Spaces of Right-Wing Populism and Anti-Muslim Racism in Austria. Identitarian Movement, Civil Initiatives and the Fight against ‘Islamisation’


This article argues that the current right-wing social movements in Austria are taking part in a right-wing populist hegemonic project relying on anti-Muslim racism, anti-immigration sentiment and xeno-racism (Fekete 2001). Analysing texts and interviews of two right-wing populist social movements, the Identitarian Movement and the Civil initiatives against the building of mosques, with a critical frame analysis approach, the paper identifies their spaces of political action with the aim of under- standing their success. We argue that, rather than competing with the Austrian Freedom Party in the space of national (party) politics, these movements have established their own niches in the Austrian political space.
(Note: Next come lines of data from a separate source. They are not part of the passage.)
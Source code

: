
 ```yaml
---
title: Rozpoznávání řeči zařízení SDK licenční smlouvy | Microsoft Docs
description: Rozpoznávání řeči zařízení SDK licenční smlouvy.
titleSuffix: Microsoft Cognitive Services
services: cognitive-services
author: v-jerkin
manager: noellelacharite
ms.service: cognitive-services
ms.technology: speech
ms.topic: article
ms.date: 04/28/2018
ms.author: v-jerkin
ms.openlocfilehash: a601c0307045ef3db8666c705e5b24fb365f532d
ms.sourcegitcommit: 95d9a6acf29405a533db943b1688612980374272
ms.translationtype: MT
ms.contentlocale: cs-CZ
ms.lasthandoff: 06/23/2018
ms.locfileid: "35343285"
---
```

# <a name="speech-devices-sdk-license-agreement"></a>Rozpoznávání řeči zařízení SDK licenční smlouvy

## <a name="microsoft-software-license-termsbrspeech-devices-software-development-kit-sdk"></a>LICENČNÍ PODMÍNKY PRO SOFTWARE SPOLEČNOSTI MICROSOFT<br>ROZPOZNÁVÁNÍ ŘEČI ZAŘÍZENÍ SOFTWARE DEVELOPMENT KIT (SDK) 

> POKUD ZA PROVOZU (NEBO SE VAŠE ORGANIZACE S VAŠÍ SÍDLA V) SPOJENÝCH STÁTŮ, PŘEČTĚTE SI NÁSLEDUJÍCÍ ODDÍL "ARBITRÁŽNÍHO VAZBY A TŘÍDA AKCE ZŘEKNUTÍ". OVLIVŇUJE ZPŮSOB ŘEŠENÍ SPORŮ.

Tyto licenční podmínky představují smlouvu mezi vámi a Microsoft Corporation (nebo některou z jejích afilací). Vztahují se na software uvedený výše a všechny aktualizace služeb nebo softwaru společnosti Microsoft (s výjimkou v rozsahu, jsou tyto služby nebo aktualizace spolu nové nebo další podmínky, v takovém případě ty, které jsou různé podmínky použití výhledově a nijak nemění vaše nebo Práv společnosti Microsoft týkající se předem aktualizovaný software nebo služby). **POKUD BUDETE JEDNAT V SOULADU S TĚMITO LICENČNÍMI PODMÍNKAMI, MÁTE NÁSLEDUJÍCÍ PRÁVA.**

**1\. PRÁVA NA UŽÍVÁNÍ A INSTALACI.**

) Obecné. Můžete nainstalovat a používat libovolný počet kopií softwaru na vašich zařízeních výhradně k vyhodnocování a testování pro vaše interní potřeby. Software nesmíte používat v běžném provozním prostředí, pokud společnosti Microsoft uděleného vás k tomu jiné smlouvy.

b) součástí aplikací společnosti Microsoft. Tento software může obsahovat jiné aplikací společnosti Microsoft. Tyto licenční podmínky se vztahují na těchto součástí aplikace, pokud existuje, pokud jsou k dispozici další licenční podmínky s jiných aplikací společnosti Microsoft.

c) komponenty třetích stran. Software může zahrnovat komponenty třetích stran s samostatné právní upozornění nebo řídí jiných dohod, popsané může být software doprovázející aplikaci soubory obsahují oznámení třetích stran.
This strategy not only enables them to co-exist with the main right-wing populist actor, the Freedom Party, in a mutually supportive environment, but it also broadens the right-wing populist discursive strategy of constructing a double antagonism between ‘us’ and ‘them’ (the Elite) and ‘the others’. Hence, while the Identitarian Movement is concerned with meta-politics on the level of the ‘supra-regional’ space which is understood to shape European culture and ‘ethnic identity’, the civil initiatives’ niche is located on the local level and is presented as the space where conflicts between ‘us’ and ‘the other’ are experienced. In our approach of analysing spaces of political action, we argue that recent right-wing populism is successful because it manages to ‘diversify’ spaces of action and to colonize all levels of social life with its idea of antagonistic politics.

Right-wing populism; right-wing social movements; racism; Austria; frame analysis.